Why should I seek therapy for mu child with dyslexia?

Diagnosis alone is NOT the solution. It simply opens the door to getting the help that is needed by arming all involved with the relevant information.

The ‘help’ still needs to be provided. The help that is provided (at least from a therapy perspective) will reflect:

  • First and foremost what medical intervention is needed.
  • What the parents/teachers/carers biggest concerns are for the child (i.e. what are the most significant functional challenges).
  • The specific areas that are problematic to the child (which will vary even within children with the same diagnosis).
  • The capacity of the child’s environments to meet the child’s needs.
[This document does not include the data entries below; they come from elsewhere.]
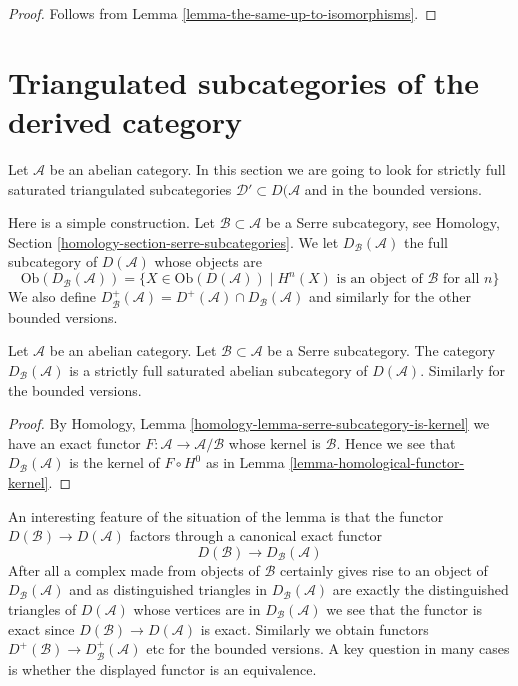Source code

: \begin{proof}
Follows from
Lemma \ref{lemma-the-same-up-to-isomorphisms}.
\end{proof}







\section{Triangulated subcategories of the derived category}
\label{section-triangulated-sub}

\noindent
Let $\mathcal{A}$ be an abelian category. In this section we are
going to look for strictly full saturated triangulated subcategories
$\mathcal{D}' \subset D(\mathcal{A}$ and in the bounded versions.

\medskip\noindent
Here is a simple construction. Let $\mathcal{B} \subset \mathcal{A}$
be a Serre subcategory, see
Homology, Section \ref{homology-section-serre-subcategories}.
We let $D_\mathcal{B}(\mathcal{A})$ the full subcategory of
$D(\mathcal{A})$ whose objects are
$$
\text{Ob}(D_\mathcal{B}(\mathcal{A}))
=
\{X \in \text{Ob}(D(\mathcal{A})) \mid
H^n(X) \text{ is an object of }\mathcal{B}\text{ for all }n\}
$$
We also define
$D^{+}_\mathcal{B}(\mathcal{A}) =
D^{+}(\mathcal{A}) \cap D_\mathcal{B}(\mathcal{A})$
and similarly for the other bounded versions.

\begin{lemma}
\label{lemma-cohomology-in-serre-subcategory}
Let $\mathcal{A}$ be an abelian category.
Let $\mathcal{B} \subset \mathcal{A}$ be a Serre subcategory.
The category $D_\mathcal{B}(\mathcal{A})$ is a strictly full
saturated abelian subcategory of $D(\mathcal{A})$.
Similarly for the bounded versions.
\end{lemma}

\begin{proof}
By
Homology, Lemma \ref{homology-lemma-serre-subcategory-is-kernel}
we have an exact functor $F : \mathcal{A} \to \mathcal{A}/\mathcal{B}$
whose kernel is $\mathcal{B}$. Hence we see that
$D_\mathcal{B}(\mathcal{A})$ is the kernel of $F \circ H^0$ as in
Lemma \ref{lemma-homological-functor-kernel}.
\end{proof}

\noindent
An interesting feature of the situation of the lemma is that the
functor $D(\mathcal{B}) \to D(\mathcal{A})$ factors through a canonical
exact functor
\begin{equation}
\label{equation-compare}
D(\mathcal{B}) \longrightarrow D_\mathcal{B}(\mathcal{A})
\end{equation}
After all a complex made from objects of $\mathcal{B}$ certainly
gives rise to an object of $D_\mathcal{B}(\mathcal{A})$ and as
distinguished triangles in $D_\mathcal{B}(\mathcal{A})$ are exactly the
distinguished triangles of $D(\mathcal{A})$ whose vertices are in
$D_\mathcal{B}(\mathcal{A})$ we see that the functor is exact since
$D(\mathcal{B}) \to D(\mathcal{A})$ is exact. Similarly we obtain functors
$D^+(\mathcal{B}) \longrightarrow D^+_\mathcal{B}(\mathcal{A})$ etc
for the bounded versions. A key question in many cases is whether the
displayed functor is an equivalence.

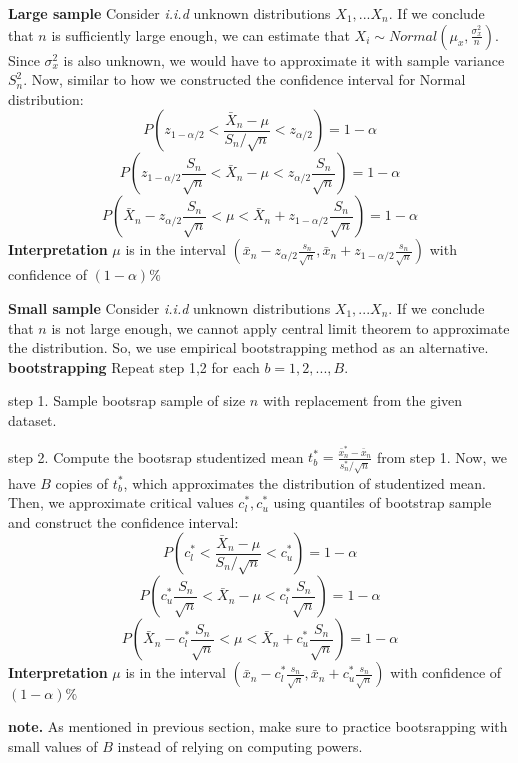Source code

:\documentclass[a4paper]{article}
\begin{document}
\begin{mdframed}
    \textbf{Large sample}
    \newline
    Consider \textit{i.i.d} unknown distributions $X_1,...X_n$. If we conclude that $n$ is sufficiently large enough, we can estimate that $X_i \sim Normal(\mu_{x}, \frac{\sigma_{x}^2}{n})$. Since $\sigma_x^2$ is also unknown, we would have to approximate it with sample variance $S_n^2$. Now, similar to how we constructed the confidence interval for Normal distribution:
    $$P(z_{1-\alpha/2}<\frac{\bar{X}_n - {\mu}}{S_n/\sqrt{n}}<z_{\alpha/2}) = 1-\alpha$$
    $$P(z_{1-\alpha/2}\frac{S_n}{\sqrt{n}}<\bar{X}_n - {\mu}< z_{\alpha/2}\frac{S_n}{\sqrt{n}}) = 1-\alpha$$
    $$P(\bar{X}_n-z_{\alpha/2}\frac{S_n}{\sqrt{n}}<\mu< \bar{X}_n+z_{1-\alpha/2}\frac{S_n}{\sqrt{n}}) = 1-\alpha$$
    \newline
    \textbf{Interpretation}
    \newline
    $\mu$ is in the interval $(\bar{x}_n-z_{\alpha/2}\frac{s_n}{\sqrt{n}}, \bar{x}_n+z_{1-\alpha/2}\frac{s_n}{\sqrt{n}})$ with confidence of $(1-\alpha)\%$
\end{mdframed}
\begin{mdframed}
    \textbf{Small sample}
    \newline
    Consider \textit{i.i.d} unknown distributions $X_1,...X_n$. If we conclude that $n$ is not large enough, we cannot apply central limit theorem to approximate the distribution. So, we use empirical bootstrapping method as an alternative.
    \newline
    \textbf{bootstrapping}
    \newline
    Repeat step 1,2 for each $b=1,2,...,B$. 

        step 1. Sample bootsrap sample of size $n$ with replacement from the given dataset.

        step 2. Compute the bootsrap studentized mean $t^{*}_b=\frac{\bar{x}^{*}_{n}-\bar{x}_n}{s^{*}_n/\sqrt{n}}$ from step 1.
    \newline
    Now, we have $B$ copies of $t^{*}_b$, which approximates the distribution of studentized mean. Then, we approximate critical values $c^{*}_l, c^{*}_u$ using quantiles of bootstrap sample and construct the confidence interval:
    $$P(c^{*}_{l}<\frac{\bar{X}_n - {\mu}}{S_n/\sqrt{n}}<c^{*}_{u}) = 1-\alpha$$
    $$P(c^{*}_{u}\frac{S_n}{\sqrt{n}}<\bar{X}_n - {\mu}< c^{*}_{l}\frac{S_n}{\sqrt{n}}) = 1-\alpha$$
    $$P(\bar{X}_n-c^{*}_{l}\frac{S_n}{\sqrt{n}}<\mu< \bar{X}_n+c^{*}_{u}\frac{S_n}{\sqrt{n}}) = 1-\alpha$$
    \newline
    \textbf{Interpretation}
    \newline
    $\mu$ is in the interval $(\bar{x}_n-c^{*}_{l}\frac{s_n}{\sqrt{n}}, \bar{x}_n+c^{*}_{u}\frac{s_n}{\sqrt{n}})$ with confidence of $(1-\alpha)\%$
\end{mdframed}
\textbf{note.}
\newline
As mentioned in previous section, make sure to practice bootsrapping with small values of $B$ instead of relying on computing powers. 
\end{document}
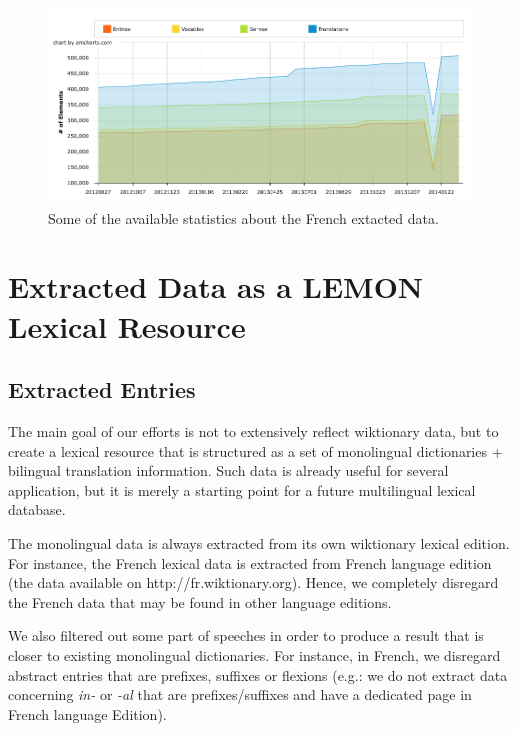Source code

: \documentclass[10pt, a4paper]{article}
\begin{document}
\begin{figure}[htb]
	\begin{center}
		\includegraphics[width=\textwidth]{french.png}
	\end{center}
	\caption{Some of the available statistics about the French extacted data.}
	\label{fig:french}
\end{figure}

\section{Extracted Data as a LEMON Lexical Resource}

\subsection{Extracted Entries}

The main goal of our efforts is not to extensively reflect wiktionary data, but to create a lexical resource that is structured as a set of monolingual dictionaries + bilingual translation information. Such data is already useful for several application, but it is merely a starting point for a future multilingual lexical database.

The monolingual data is always extracted from its own wiktionary lexical edition. For instance, the French lexical data is extracted from French language edition (the data available on http://fr.wiktionary.org). Hence, we completely disregard the French data that may be found in other language editions.

We also filtered out some part of speeches in order to produce a result that is closer to existing monolingual dictionaries. For instance, in French, we disregard abstract entries that are prefixes, suffixes or flexions (e.g.: we do not extract data concerning \textit{in-} or \textit{-al} that are prefixes/suffixes and have a dedicated page in French language Edition). 
\end{document}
If left untreated the child with dyslexia may have difficulties with:

  • Following instructions within the home, kindergarten or school environment.
  • Vocabulary whereby a child cannot clearly get their message across due to limited word knowledge.
  • Self esteem and confidence when they realise their skills do not match their peers.
  • Fine motor skills (e.g. writing, drawing and cutting) due to poor core stability, meaning they do not have a strong base to support the use of their arms and hands.
  • Self regulation and behaviour, as the child is unable to regulate themselves appropriately to settle and attend to a task for extended periods of time.
  • Accessing the curriculum because they are unable to attend to tasks long enough to complete assessment criteria.
    • Academic performance: Developing literacy skills such as reading and writing and coping in the academic environment.
    • Academic assessment: Completing tests, exams and academic tasks in higher education.

More specific implications of not seeking treatment will be influenced by the common difficulties that are most influencing your individual child.

For more information see the relevant fact sheets under areas of concern or refer to the other relevant resources section below.

What does the diagnosis of dyslexia really mean for the child?

Diagnoses are used to label a specific set of symptoms that are being experienced by a child.

This label then helps to narrow down and specifically tailor what:

  • Other issues commonly occur simultaneously.
  • Medication might be appropriate.
  • Therapies might help the child (e.g. Medical, Occupational Therapy, Speech Therapy, Psychology).
  • Course of intervention (medical and/or allied health) might be and what outcome might be expected (prognosis).
  • Can be done to help the child.

 

A diagnosis helps the child and their carers (parents, teachers, health professionals, carers) to:

  • Access information about the relevant cluster of symptoms.
  • Communicate the salient features of the child’s challenges to all people involved in the child’s care.
  • Possibly interpret certain behaviours differently in light of the diagnosis.
  • Obtain information about what can be done to help the child.
  • Determine specifically where and how to help the child.
  • Access funding or services that might not otherwise be accessible.